- [What you have to do] Using the entries that follow, report how many lines contain the word "rack". Only the number is wanted.
Top of Provided data
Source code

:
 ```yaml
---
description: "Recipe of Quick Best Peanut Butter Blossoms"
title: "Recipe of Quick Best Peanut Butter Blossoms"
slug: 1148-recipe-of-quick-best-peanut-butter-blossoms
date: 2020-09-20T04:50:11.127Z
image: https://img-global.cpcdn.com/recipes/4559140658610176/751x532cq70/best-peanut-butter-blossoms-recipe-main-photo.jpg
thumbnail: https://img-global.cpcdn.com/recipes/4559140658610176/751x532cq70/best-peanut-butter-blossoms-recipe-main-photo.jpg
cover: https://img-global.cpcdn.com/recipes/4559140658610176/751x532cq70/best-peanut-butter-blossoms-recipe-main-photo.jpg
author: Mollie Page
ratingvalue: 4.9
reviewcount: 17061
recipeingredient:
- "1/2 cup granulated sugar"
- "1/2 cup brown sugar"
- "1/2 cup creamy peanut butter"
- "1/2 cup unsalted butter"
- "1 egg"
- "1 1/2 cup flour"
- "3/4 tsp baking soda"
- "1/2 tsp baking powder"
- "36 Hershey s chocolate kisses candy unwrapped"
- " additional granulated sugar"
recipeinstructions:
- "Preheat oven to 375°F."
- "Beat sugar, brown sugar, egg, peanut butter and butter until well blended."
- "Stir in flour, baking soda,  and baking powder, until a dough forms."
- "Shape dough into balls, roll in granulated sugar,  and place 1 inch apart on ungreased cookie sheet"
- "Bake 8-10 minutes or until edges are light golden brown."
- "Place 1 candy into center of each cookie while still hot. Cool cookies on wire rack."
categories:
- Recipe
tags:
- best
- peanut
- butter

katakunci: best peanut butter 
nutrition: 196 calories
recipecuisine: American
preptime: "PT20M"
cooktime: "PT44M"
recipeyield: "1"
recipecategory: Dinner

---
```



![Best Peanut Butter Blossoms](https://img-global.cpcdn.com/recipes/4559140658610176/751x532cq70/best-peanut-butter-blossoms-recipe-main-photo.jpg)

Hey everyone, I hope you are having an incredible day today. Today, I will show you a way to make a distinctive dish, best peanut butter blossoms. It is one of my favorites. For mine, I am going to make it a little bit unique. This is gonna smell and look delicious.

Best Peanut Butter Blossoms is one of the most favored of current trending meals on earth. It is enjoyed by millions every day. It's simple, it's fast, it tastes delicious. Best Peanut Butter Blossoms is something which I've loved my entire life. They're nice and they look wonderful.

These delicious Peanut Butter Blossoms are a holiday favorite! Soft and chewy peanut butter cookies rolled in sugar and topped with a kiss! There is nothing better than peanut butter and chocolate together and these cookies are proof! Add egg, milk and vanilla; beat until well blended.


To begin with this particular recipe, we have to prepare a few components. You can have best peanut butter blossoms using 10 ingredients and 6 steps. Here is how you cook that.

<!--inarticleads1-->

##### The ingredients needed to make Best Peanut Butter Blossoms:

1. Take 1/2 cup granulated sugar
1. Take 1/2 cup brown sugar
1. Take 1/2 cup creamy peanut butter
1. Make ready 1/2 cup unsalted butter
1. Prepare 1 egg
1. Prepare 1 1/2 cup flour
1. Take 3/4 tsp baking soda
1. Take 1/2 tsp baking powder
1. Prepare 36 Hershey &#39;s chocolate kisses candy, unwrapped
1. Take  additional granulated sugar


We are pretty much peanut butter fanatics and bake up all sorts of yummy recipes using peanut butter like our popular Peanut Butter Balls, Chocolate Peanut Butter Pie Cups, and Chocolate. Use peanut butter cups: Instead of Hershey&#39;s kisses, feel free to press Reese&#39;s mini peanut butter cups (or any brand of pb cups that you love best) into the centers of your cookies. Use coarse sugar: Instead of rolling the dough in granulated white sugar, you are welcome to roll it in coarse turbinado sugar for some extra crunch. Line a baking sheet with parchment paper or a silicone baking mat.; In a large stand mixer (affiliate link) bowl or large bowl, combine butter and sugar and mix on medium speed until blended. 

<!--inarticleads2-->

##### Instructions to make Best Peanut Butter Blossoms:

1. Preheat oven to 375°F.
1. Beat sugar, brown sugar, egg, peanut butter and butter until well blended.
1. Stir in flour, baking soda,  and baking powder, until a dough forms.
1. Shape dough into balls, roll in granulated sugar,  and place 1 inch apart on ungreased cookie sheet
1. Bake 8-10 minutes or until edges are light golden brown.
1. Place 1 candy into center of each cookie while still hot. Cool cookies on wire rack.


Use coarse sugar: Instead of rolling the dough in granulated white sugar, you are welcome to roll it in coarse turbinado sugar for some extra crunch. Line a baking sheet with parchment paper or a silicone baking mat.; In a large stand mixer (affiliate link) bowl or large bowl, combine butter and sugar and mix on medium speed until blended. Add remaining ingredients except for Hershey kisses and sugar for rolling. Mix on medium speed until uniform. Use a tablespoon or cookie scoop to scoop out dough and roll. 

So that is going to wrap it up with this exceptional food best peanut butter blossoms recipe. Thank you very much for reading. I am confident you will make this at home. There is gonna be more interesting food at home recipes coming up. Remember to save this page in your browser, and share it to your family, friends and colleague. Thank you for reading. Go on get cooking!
Bottom of Provided data
- [Solution to this exercise] 2